Developers of electronic systems – both hardware and software – generally make the assumption that nothing will go wrong. They do this regardless of the knowledge that problems with electronics as a result of a design flaws or component failure and of malfunctioning software are common occurrences. There is a culture of denial resulting from a perception that little can be done about these issues without great expense or inconvenience. This is not the case.
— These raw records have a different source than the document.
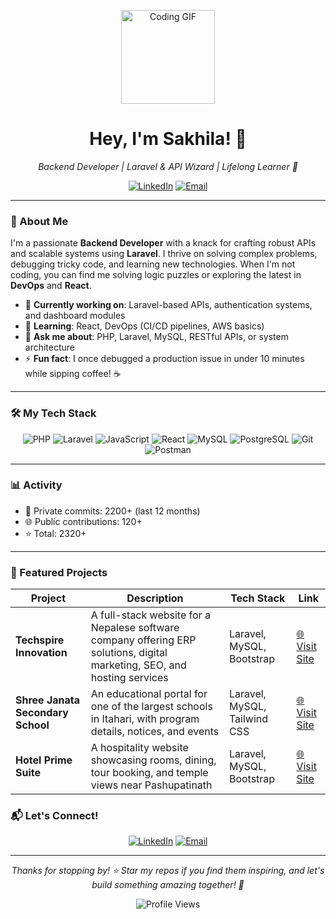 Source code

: <p align="center">
  <img src="https://media.giphy.com/media/L1R1tvI9svkIWwpVYr/giphy.gif" width="150" alt="Coding GIF">
</p>

<h1 align="center">Hey, I'm Sakhila! 👋</h1>
<p align="center"><em>Backend Developer | Laravel & API Wizard | Lifelong Learner 🌟</em></p>

<p align="center">
  <a href="https://www.linkedin.com/in/sakhila-thami-a47649260/"><img src="https://img.shields.io/badge/LinkedIn-0A66C2?logo=linkedin&logoColor=white&style=flat-square" alt="LinkedIn"></a>
<!--   <a href="https://yourwebsite.com"><img src="https://img.shields.io/badge/Portfolio-FF7139?logo=firefox&logoColor=white&style=flat-square" alt="Portfolio"></a> -->
  <a href="mailto:sakhthani@gmail.com"><img src="https://img.shields.io/badge/Email-D14836?logo=gmail&logoColor=white&style=flat-square" alt="Email"></a>
</p>

---

### 🌟 About Me
I'm a passionate **Backend Developer** with a knack for crafting robust APIs and scalable systems using **Laravel**. I thrive on solving complex problems, debugging tricky code, and learning new technologies. When I'm not coding, you can find me solving logic puzzles or exploring the latest in **DevOps** and **React**.

- 🔭 **Currently working on**: Laravel-based APIs, authentication systems, and dashboard modules  
- 🌱 **Learning**: React, DevOps (CI/CD pipelines, AWS basics)  
- 💬 **Ask me about**: PHP, Laravel, MySQL, RESTful APIs, or system architecture  
- ⚡ **Fun fact**: I once debugged a production issue in under 10 minutes while sipping coffee! ☕  

---

### 🛠 My Tech Stack
<p align="center">
  <img src="https://img.shields.io/badge/PHP-777BB4?logo=php&logoColor=white&style=for-the-badge" alt="PHP">
  <img src="https://img.shields.io/badge/Laravel-FF2D20?logo=laravel&logoColor=white&style=for-the-badge" alt="Laravel">
  <img src="https://img.shields.io/badge/JavaScript-F7DF1E?logo=javascript&logoColor=black&style=for-the-badge" alt="JavaScript">
  <img src="https://img.shields.io/badge/React-61DAFB?logo=react&logoColor=black&style=for-the-badge" alt="React">
  <img src="https://img.shields.io/badge/MySQL-4479A1?logo=mysql&logoColor=white&style=for-the-badge" alt="MySQL">
  <img src="https://img.shields.io/badge/PostgreSQL-4169E1?logo=postgresql&logoColor=white&style=for-the-badge" alt="PostgreSQL">
<!--   <img src="https://img.shields.io/badge/Docker-2496ED?logo=docker&logoColor=white&style=for-the-badge" alt="Docker"> -->
  <img src="https://img.shields.io/badge/Git-F05032?logo=git&logoColor=white&style=for-the-badge" alt="Git">
  <img src="https://img.shields.io/badge/Postman-FF6C37?logo=postman&logoColor=white&style=for-the-badge" alt="Postman">
</p>

---

### 📊 Activity
- 🔐 Private commits: 2200+ (last 12 months)
- 🌐 Public contributions: 120+
- ⭐ Total: 2320+

---

### 🚀 Featured Projects
| Project | Description | Tech Stack | Link |
|---------|-------------|------------|------|
| **Techspire Innovation** | A full-stack website for a Nepalese software company offering ERP solutions, digital marketing, SEO, and hosting services | Laravel, MySQL, Bootstrap | [🌐 Visit Site](https://techspireinnovation.com.np/) |
| **Shree Janata Secondary School** | An educational portal for one of the largest schools in Itahari, with program details, notices, and events | Laravel, MySQL, Tailwind CSS | [🌐 Visit Site](https://janatasecondaryschool.com/) |
| **Hotel Prime Suite** | A hospitality website showcasing rooms, dining, tour booking, and temple views near Pashupatinath | Laravel, MySQL, Bootstrap | [🌐 Visit Site](https://hotelprimesuite.com/) |


### 📬 Let's Connect!
<p align="center">
  <a href="https://www.linkedin.com/in/sakhila-thami-a47649260/"><img src="https://img.shields.io/badge/LinkedIn-0A66C2?logo=linkedin&logoColor=white&style=flat-square" alt="LinkedIn"></a>
<!--   <a href="https://yourwebsite.com"><img src="https://img.shields.io/badge/Portfolio-FF7139?logo=firefox&logoColor=white&style=flat-square" alt="Portfolio"></a> -->
  <a href="mailto:sakhthani@gmail.com"><img src="https://img.shields.io/badge/Email-D14836?logo=gmail&logoColor=white&style=flat-square" alt="Email"></a>
</p>

---

<p align="center">
  <em>Thanks for stopping by! ⭐️ Star my repos if you find them inspiring, and let's build something amazing together! 🚀</em>
</p>

<p align="center">
  <img src="https://komarev.com/ghpvc/?username=sakhila&color=blueviolet&style=flat-square" alt="Profile Views">
</p>
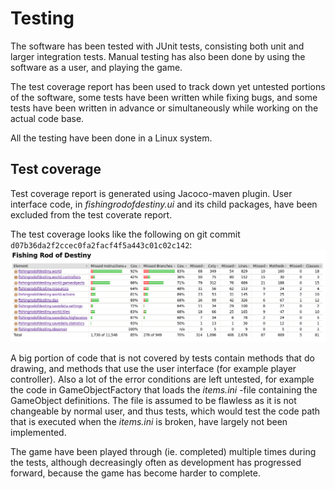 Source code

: # Testing

The software has been tested with JUnit tests, consisting both unit and larger integration tests. Manual testing has also been done by using the software as a user, and playing the game.

The test coverage report has been used to track down yet untested portions of the software, some tests have been written while fixing bugs, and some tests have been written in advance or simultaneously while working on the actual code base.

All the testing have been done in a Linux system.


## Test coverage

Test coverage report is generated using Jacoco-maven plugin. User interface code, in *fishingrodofdestiny.ui* and its child packages, have been excluded from the test coverate report.

The test coverage looks like the following on git commit `d07b36da2f2ccec0fa2facf4f5a443c01c02c142`:
<img src="test-coverage.png" alt="Test coverage" />

A big portion of code that is not covered by tests contain methods that do drawing, and methods that use the user interface (for example player controller). Also a lot of the error conditions are left untested, for example the code in GameObjectFactory that loads the *items.ini* -file containing the GameObject definitions. The file is assumed to be flawless as it is not changeable by normal user, and thus tests, which would test the code path that is executed when the *items.ini* is broken, have largely not been implemented.

The game have been played through (ie. completed) multiple times during the tests, although decreasingly often as development has progressed forward, because the game has become harder to complete.
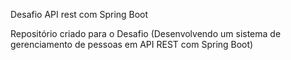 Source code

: Desafio API rest com Spring Boot

Repositório criado para o Desafio (Desenvolvendo um sistema de gerenciamento de pessoas em API REST com Spring Boot) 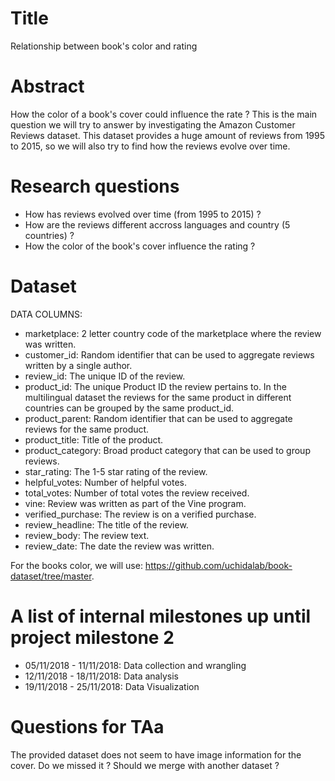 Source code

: # Title
Relationship between book's color and rating 

# Abstract
How the color of a book's cover could influence the rate ? This is the main question we will try to answer by investigating the Amazon Customer Reviews dataset. This dataset provides a huge amount of reviews from 1995 to 2015, so we will also try to find how the reviews evolve over time. 

# Research questions
- How has reviews evolved over time (from 1995 to 2015) ?
- How are the reviews different accross languages and country (5 countries) ?
- How the color of the book's cover influence the rating ?

# Dataset
DATA COLUMNS:
- marketplace: 2 letter country code of the marketplace where the review was written.
- customer_id: Random identifier that can be used to aggregate reviews written by a single author.
- review_id: The unique ID of the review.
- product_id: The unique Product ID the review pertains to. In the multilingual dataset the reviews for the same product in different countries can be grouped by the same product_id.
- product_parent: Random identifier that can be used to aggregate reviews for the same product.
- product_title: Title of the product.
- product_category: Broad product category that can be used to group reviews.
- star_rating: The 1-5 star rating of the review.
- helpful_votes: Number of helpful votes.
- total_votes: Number of total votes the review received.
- vine: Review was written as part of the Vine program.
- verified_purchase: The review is on a verified purchase.
- review_headline: The title of the review.
- review_body: The review text.
- review_date: The date the review was written.

For the books color, we will use: https://github.com/uchidalab/book-dataset/tree/master.

# A list of internal milestones up until project milestone 2
- 05/11/2018 - 11/11/2018: Data collection and wrangling
- 12/11/2018 - 18/11/2018: Data analysis
- 19/11/2018 - 25/11/2018: Data Visualization

# Questions for TAa
The provided dataset does not seem to have image information for the cover. Do we missed it ? Should we merge with another dataset ?
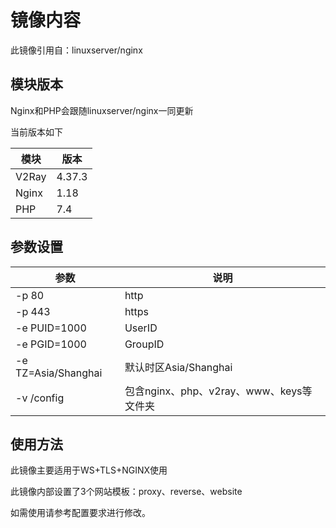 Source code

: ﻿# 镜像内容

此镜像引用自：linuxserver/nginx

## 模块版本

Nginx和PHP会跟随linuxserver/nginx一同更新


当前版本如下

| 模块  | 版本   |
| ----- | ------ |
| V2Ray | 4.37.3 |
| Nginx | 1.18   |
| PHP   | 7.4    |

## 参数设置

| 参数                | 说明                                     |
| ------------------- | ---------------------------------------- |
| -p 80               | http                                     |
| -p 443              | https                                    |
| -e PUID=1000        | UserID                                   |
| -e PGID=1000        | GroupID                                  |
| -e TZ=Asia/Shanghai | 默认时区Asia/Shanghai                    |
| -v /config          | 包含nginx、php、v2ray、www、keys等文件夹 |

## 使用方法

此镜像主要适用于WS+TLS+NGINX使用

此镜像内部设置了3个网站模板：proxy、reverse、website

如需使用请参考配置要求进行修改。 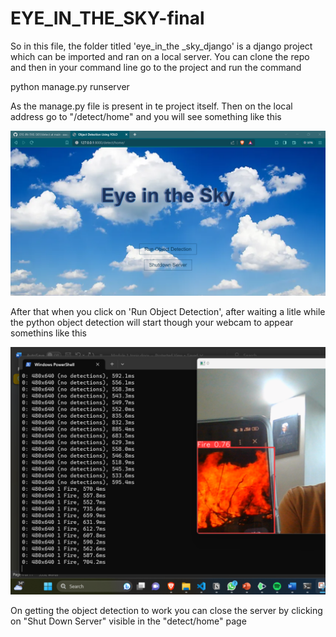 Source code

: # EYE_IN_THE_SKY-final

So in this file, the folder titled 'eye_in_the _sky_django' is a django project which can be imported and ran on a local server. 
You can clone the repo and then in your command line go to the project and run the command 

python manage.py runserver

As the manage.py file is present in te project itself.
Then on the local address go to "/detect/home"
and you will see something like this

![Alt text](1-1.png)

After that when you  click on 'Run Object Detection', after waiting a litle while the python object detection will start though your webcam to appear somethins like this

![Alt text](2-1.png)

On getting the object detection to work you can close the server by clicking on  "Shut Down Server" visible in the "detect/home" page
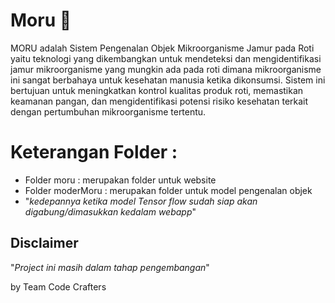 # Moru 🍞
MORU adalah Sistem Pengenalan Objek Mikroorganisme Jamur pada Roti yaitu teknologi yang dikembangkan untuk mendeteksi dan mengidentifikasi jamur mikroorganisme yang mungkin ada pada roti dimana mikroorganisme ini sangat berbahaya untuk kesehatan manusia ketika dikonsumsi. Sistem ini bertujuan untuk meningkatkan kontrol kualitas produk roti, memastikan keamanan pangan, dan mengidentifikasi potensi risiko kesehatan terkait dengan pertumbuhan mikroorganisme tertentu.

# Keterangan Folder :
- Folder moru : merupakan folder untuk website 
- Folder moderMoru : merupakan folder untuk model pengenalan objek
- "_kedepannya ketika model Tensor flow sudah siap akan digabung/dimasukkan kedalam webapp_"

## Disclaimer
"_Project ini masih dalam tahap pengembangan_"

by Team Code Crafters 
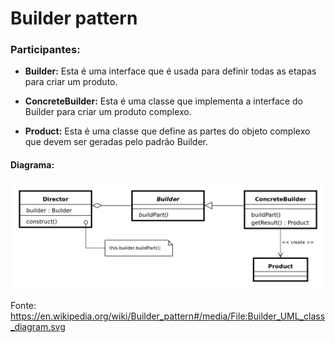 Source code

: # Builder pattern


### **Participantes:**
* **Builder:** Esta é uma interface que é usada para definir todas as etapas para criar um produto.

* **ConcreteBuilder:** Esta é uma classe que implementa a interface do Builder para criar um produto complexo.

* **Product:** Esta é uma classe que define as partes do objeto complexo que devem ser geradas pelo padrão Builder.

<!-- * **Diretor:** Esta é uma classe que é usada para construir um objeto usando a interface do Builder. -->



#### Diagrama:
 ![](assets/builderpattern.png)
 
 Fonte: https://en.wikipedia.org/wiki/Builder_pattern#/media/File:Builder_UML_class_diagram.svg


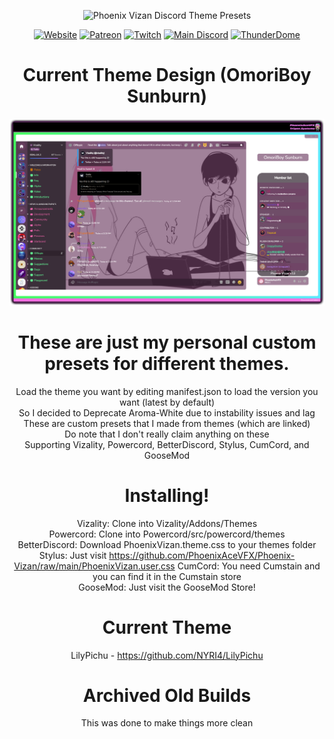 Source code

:<div align='center'>  

![Phoenix Vizan Discord Theme Presets](banner.png)

[![Website](https://img.shields.io/website?down_color=Black&down_message=Online&label=Trigon%20Systems%20&style=for-the-badge&up_color=Lime&up_message=Online&url=https%3A%2F%2Ftrigon.systems)](https://trigon.systems)
[![Patreon](https://img.shields.io/badge/Patreon-Donate-pink?style=for-the-badge)](https://www.patreon.com/PhoenixAceVFX)
[![Twitch](https://img.shields.io/twitch/status/PhoenixAceVFX?label=PhoenixAceVFX%20Live&style=for-the-badge)](https://www.twitch.tv/PhoenixAceVFX)
[![Main Discord](https://img.shields.io/discord/832050220345982977?style=for-the-badge&logo=appveyor?color=%23ff0000&label=The%20Black%20Arms)](https://go.trigon.systems/Discord)
[![ThunderDome](https://img.shields.io/discord/930471915200585748?style=for-the-badge&logo=appveyor?color=%23ff0000&label=The%20ThunderDome)](https://go.trigon.systems/ThunderDome) 

# Current Theme Design (OmoriBoy Sunburn)  
![V13 OmoriBoy Sunburn Revision Preview](Discord_0wDTJSypUU.png)

# These are just my personal custom presets for different themes.  
Load the theme you want by editing manifest.json to load the version you want (latest by default)  
So I decided to Deprecate Aroma-White due to instability issues and lag  
These are custom presets that I made from themes (which are linked)  
Do note that I don't really claim anything on these  
Supporting Vizality, Powercord, BetterDiscord, Stylus, CumCord, and GooseMod  
# Installing!  
Vizality: Clone into Vizality/Addons/Themes  
Powercord: Clone into Powercord/src/powercord/themes  
BetterDiscord: Download PhoenixVizan.theme.css to your themes folder  
Stylus: Just visit https://github.com/PhoenixAceVFX/Phoenix-Vizan/raw/main/PhoenixVizan.user.css
CumCord: You need Cumstain and you can find it in the Cumstain store  
GooseMod: Just visit the GooseMod Store!  
# Current Theme  
LilyPichu - https://github.com/NYRI4/LilyPichu  
# Archived Old Builds  
This was done to make things more clean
An embedded system has sophisticated software that provides its core functionality. It is not a great leap to enhance this software to also monitor the health of the system itself. The starting points are the realization and admission that problems occur. It is then only a matter of devising self-test strategies.
Broadly speaking, there are four aspects of an embedded system that can fail:
- The CPU itself
- Peripheral electronics around the CPU
Each needs to be considered in turn.
Clearly, the functioning of the CPU is critical to its ability to run any software, including self-test. Total failure of the chip is relatively uncommon and quite apparent when it does happen, but there are other aspects to CPU failure.
It is becoming increasingly common to implement embedded systems using multiple cores. This is a great opportunity to improve system integrity. It is likely that the cores will communicate with one another in the course of their usual operation. With a little thought, this communication can be used to enable each core to monitor the wellbeing of others.
Partial failure of a CPU is very unlikely. For example, it is hard to imagine a device suddenly ‘forgetting’ how to add two numbers. However, a subtle design flaw, one that may only affect a certain (probably early) batch of devices, is far from unknown. If undetected, such a flaw will be there as soon as the chip is used. It should theoretically be picked up by the quality control process for the components used to build the system, but a quick check for any known flaws during initialization may be prudent.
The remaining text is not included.